GOOSEBERRY has nix to do with geese. The bittersweet fruit comes from German, where beere is berry and Krause means curly. (Seems a leap from goose, right? But words undergo such distortions over time.) Far more deliberately, the Chinese gooseberry was renamed the KIWIFRUIT, a ploy by New Zealand growers in the 1960s to make a catchier label.
CRANBERRY is a second curveball. A favourite in sauces, the fruit links to the German Kraan (or crane, the bird). But again the fruit has no bird connection. Instead, it’s believed, the plant’s outstretched stems resemble a crane’s neck.

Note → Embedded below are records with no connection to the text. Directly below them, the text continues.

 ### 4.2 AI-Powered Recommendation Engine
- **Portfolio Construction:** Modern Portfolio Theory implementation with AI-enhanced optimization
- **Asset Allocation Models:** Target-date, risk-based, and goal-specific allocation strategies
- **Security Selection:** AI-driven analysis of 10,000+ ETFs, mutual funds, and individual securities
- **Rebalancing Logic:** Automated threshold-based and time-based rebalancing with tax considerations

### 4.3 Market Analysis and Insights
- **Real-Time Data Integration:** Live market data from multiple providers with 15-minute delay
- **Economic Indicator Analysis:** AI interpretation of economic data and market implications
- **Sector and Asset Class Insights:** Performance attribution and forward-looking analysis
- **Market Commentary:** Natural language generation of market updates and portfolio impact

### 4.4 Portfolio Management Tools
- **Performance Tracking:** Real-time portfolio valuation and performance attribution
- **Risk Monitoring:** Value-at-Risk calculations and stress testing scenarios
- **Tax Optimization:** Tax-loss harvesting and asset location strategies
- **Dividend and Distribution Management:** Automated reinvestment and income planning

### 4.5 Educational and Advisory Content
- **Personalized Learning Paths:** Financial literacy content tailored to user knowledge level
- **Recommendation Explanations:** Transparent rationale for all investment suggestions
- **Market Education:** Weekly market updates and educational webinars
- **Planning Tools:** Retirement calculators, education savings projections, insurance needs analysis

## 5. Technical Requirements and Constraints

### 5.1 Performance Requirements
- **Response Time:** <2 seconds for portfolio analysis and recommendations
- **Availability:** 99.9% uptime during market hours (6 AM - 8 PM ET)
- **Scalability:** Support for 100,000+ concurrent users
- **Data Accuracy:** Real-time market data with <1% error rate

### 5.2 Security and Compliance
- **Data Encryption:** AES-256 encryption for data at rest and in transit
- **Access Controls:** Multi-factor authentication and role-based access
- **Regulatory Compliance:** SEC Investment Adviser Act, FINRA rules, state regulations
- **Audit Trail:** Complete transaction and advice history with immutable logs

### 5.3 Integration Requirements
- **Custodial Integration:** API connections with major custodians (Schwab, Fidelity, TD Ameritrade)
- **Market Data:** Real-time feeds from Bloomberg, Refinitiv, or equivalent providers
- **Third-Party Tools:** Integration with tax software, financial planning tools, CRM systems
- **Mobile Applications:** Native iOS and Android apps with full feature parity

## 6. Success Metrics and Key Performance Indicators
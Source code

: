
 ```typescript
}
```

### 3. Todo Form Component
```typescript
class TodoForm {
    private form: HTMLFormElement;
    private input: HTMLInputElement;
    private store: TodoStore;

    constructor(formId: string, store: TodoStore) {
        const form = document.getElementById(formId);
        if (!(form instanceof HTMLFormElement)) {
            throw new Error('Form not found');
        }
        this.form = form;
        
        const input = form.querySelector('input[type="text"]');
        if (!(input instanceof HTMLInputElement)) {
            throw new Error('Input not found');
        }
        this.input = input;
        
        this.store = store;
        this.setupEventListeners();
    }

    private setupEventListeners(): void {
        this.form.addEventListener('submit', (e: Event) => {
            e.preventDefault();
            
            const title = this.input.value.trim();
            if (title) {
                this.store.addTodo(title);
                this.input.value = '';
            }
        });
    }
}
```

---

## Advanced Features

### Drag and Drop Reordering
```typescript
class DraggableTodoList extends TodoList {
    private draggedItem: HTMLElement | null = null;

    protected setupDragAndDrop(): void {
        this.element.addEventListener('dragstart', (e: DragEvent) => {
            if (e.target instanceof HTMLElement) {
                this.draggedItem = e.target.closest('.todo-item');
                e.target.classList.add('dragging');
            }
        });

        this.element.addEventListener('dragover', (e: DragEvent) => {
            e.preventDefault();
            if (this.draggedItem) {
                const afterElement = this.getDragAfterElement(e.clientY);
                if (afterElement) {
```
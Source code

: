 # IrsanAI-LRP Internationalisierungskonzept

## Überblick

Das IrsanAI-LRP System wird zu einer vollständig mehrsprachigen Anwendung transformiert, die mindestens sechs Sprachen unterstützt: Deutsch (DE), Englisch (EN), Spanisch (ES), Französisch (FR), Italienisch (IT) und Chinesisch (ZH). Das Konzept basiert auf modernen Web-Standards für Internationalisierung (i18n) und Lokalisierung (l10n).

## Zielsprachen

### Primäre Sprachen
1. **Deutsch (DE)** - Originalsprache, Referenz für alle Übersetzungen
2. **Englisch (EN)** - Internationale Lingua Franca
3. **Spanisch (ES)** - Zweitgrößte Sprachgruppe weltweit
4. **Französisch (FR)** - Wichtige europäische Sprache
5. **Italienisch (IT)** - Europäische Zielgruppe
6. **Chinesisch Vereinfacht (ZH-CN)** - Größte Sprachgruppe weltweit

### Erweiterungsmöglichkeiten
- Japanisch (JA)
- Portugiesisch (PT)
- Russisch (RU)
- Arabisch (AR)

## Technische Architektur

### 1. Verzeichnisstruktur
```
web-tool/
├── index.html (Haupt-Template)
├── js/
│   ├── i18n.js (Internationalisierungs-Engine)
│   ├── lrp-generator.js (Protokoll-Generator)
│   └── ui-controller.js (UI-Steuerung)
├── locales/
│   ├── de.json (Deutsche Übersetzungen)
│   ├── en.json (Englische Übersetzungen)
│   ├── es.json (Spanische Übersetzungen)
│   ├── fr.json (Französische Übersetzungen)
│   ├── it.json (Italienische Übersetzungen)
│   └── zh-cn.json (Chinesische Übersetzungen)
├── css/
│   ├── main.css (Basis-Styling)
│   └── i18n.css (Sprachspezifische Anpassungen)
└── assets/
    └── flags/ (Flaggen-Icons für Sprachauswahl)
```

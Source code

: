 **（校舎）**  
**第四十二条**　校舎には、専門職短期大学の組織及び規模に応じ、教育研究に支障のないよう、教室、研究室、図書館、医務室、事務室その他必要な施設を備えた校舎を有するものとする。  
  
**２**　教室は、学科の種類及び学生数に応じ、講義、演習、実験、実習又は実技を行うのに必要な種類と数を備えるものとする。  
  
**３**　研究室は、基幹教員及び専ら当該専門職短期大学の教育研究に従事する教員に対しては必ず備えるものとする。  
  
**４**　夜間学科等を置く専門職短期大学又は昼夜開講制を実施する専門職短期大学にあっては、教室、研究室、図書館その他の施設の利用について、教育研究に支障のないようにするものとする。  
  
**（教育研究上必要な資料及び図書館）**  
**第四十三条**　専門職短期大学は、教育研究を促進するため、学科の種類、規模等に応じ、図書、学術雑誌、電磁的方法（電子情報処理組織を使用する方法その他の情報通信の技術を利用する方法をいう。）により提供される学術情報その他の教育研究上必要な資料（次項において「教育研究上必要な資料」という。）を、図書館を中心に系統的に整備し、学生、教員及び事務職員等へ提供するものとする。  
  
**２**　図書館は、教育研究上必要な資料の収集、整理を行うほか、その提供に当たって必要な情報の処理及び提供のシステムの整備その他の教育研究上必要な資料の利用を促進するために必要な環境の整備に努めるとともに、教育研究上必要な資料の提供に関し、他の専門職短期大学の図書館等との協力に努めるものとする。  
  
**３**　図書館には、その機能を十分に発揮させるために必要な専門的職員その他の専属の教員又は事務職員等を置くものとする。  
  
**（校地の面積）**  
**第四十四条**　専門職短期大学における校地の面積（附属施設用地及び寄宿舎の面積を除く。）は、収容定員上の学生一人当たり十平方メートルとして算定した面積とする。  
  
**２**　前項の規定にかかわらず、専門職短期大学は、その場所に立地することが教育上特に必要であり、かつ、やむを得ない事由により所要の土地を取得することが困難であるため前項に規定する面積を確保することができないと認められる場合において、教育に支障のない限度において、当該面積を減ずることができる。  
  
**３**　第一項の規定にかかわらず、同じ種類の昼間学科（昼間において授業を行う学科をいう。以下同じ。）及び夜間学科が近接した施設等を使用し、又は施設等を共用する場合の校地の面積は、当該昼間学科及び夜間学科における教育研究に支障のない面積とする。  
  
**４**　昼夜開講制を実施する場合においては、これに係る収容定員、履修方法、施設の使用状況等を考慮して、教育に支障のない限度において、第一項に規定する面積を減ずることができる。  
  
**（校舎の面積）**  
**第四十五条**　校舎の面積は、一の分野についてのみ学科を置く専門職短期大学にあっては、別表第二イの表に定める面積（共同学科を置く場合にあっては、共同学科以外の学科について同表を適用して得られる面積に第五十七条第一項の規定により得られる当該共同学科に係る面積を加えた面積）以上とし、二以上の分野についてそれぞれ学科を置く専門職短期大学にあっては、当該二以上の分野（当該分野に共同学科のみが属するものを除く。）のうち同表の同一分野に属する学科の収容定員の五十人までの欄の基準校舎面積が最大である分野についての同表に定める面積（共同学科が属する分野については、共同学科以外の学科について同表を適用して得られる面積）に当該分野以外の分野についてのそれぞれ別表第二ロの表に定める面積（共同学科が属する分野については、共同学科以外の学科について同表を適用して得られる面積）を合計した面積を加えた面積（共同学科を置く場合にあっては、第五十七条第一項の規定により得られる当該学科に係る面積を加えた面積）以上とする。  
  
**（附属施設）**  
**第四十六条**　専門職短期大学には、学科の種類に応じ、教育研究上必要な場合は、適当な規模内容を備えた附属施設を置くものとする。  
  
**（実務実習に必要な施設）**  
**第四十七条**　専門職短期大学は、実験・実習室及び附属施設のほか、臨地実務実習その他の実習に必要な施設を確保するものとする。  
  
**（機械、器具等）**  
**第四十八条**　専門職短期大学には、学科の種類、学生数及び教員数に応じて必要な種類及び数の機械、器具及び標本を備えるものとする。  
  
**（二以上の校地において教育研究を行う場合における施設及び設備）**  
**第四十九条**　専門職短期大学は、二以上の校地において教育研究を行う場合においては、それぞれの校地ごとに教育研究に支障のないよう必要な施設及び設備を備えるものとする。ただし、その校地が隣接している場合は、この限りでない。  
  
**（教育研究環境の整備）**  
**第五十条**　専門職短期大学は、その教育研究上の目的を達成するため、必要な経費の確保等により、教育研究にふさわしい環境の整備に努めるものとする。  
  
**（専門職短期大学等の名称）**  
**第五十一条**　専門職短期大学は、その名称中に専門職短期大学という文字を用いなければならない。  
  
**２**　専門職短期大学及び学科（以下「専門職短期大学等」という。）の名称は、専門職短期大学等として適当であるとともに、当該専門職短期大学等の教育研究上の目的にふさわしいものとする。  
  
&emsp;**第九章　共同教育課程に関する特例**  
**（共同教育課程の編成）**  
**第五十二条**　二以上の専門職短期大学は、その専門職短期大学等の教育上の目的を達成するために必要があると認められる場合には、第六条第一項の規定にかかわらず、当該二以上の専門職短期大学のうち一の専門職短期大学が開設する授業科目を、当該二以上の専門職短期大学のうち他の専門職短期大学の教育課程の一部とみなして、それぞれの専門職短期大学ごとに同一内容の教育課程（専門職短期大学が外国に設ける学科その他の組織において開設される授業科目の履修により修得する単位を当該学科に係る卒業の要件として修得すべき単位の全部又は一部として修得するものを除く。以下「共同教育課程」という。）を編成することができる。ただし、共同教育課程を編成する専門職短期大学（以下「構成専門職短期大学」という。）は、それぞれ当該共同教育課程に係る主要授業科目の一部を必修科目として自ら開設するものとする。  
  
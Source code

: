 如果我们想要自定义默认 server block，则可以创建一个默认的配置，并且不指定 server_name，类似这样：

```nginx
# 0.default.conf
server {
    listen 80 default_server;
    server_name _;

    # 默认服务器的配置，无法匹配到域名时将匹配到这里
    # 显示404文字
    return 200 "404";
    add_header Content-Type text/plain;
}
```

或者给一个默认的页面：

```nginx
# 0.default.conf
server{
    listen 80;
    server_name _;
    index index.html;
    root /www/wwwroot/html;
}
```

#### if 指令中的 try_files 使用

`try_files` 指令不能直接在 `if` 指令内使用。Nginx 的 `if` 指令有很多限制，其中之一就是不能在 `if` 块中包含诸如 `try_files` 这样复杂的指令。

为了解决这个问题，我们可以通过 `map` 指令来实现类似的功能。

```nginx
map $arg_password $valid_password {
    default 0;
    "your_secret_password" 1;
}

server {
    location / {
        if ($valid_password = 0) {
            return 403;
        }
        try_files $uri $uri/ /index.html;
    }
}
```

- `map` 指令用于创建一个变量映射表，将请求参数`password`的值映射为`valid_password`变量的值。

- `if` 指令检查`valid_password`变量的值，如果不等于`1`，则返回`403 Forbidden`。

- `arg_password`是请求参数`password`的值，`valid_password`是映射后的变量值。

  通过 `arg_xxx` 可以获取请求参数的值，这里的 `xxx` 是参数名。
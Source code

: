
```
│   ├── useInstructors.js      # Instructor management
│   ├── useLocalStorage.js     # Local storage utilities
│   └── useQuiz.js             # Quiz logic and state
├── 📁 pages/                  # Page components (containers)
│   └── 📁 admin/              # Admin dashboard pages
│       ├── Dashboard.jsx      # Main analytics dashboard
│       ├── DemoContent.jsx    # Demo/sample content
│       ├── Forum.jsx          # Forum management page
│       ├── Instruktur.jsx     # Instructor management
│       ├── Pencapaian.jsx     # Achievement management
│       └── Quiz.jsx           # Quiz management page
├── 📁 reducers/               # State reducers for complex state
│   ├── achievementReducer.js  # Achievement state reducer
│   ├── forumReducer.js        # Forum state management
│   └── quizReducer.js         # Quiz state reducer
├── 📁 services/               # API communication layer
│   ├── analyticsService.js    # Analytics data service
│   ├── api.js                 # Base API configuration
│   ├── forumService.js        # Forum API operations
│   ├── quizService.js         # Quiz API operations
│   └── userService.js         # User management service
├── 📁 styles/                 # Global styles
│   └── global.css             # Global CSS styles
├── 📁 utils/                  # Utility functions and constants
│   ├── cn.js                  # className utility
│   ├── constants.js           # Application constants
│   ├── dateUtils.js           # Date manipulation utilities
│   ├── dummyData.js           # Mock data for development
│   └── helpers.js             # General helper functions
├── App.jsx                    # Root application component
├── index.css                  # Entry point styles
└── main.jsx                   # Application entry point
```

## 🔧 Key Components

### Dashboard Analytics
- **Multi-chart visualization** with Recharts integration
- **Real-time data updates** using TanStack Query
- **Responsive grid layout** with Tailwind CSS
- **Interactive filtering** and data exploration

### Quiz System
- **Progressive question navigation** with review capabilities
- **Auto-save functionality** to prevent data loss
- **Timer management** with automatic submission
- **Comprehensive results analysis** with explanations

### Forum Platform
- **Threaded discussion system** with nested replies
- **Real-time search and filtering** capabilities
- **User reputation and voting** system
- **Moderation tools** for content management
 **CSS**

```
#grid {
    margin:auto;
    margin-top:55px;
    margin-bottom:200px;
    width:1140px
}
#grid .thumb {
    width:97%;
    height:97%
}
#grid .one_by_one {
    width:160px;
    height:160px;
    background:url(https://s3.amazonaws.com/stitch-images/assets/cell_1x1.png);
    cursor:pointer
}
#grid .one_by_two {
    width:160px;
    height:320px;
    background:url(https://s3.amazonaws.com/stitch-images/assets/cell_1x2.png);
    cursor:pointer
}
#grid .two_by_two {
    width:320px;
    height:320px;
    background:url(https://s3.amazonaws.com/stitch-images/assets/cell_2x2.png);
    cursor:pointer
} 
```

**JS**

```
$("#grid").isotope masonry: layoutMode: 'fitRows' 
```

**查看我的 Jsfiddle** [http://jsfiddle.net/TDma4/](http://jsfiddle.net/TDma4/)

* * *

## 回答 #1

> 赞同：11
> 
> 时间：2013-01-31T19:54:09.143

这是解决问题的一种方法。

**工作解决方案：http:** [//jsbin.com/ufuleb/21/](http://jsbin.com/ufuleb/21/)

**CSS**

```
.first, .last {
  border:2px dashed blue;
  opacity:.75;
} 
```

Getting back to berries, BOYSENBERRY salutes the fruit’s failed inventor. During the 1920s, a Californian farmer named Rudolph Boysen tried to pioneer a red blackberry, but ran out of money. His plants were later cultivated, and named in his honour.
As for blackberry—that’s obvious. But BlackBerry the smartphone owes its name to a think tank, again in California. According to a 2011 New Yorker article, Lexicon Branding (the professional name inventors) dismissed ProMail and MegaMail for something snappier, and sweeter. The fruit solution also embodies the gadget’s oval keys, mimicking seeds.
1. If smother fruit is BURY BERRY, or vital wharf is KEY QUAY, can you crack these other sound-alike pairs?
(a) At the pub (2,3) _ _ _ _ _
(b) Gobbled tentacles? (3,5) _ _ _ _ _ _ _ _
(c) Lazy hero (4,4) _ _ _ _ _ _ _ _
(d) Sick of eggs? (4,3) _ _ _ _ _ _ _
(e) Tree planter (5,6) _ _ _ _ _ _ _ _ _ _ _
(f) Satisfy requests (6,5) _ _ _ _ _ _ _ _ _ _ _
(g) Taboo poet (6,4) _ _ _ _ _ _ _ _ _ _
(h) Taboo musicians (6,4) _ _ _ _ _ _ _ _ _ _
(i) Bantam (6,7) _ _ _ _ _ _ _ _ _ _ _ _ _
2. With no goose link, gooseberry is a misnomer. Can you find two seven-letter words in MISNOMER—both M-words appear in plural form—as well as mixing in another letter to make a non-berry fruit?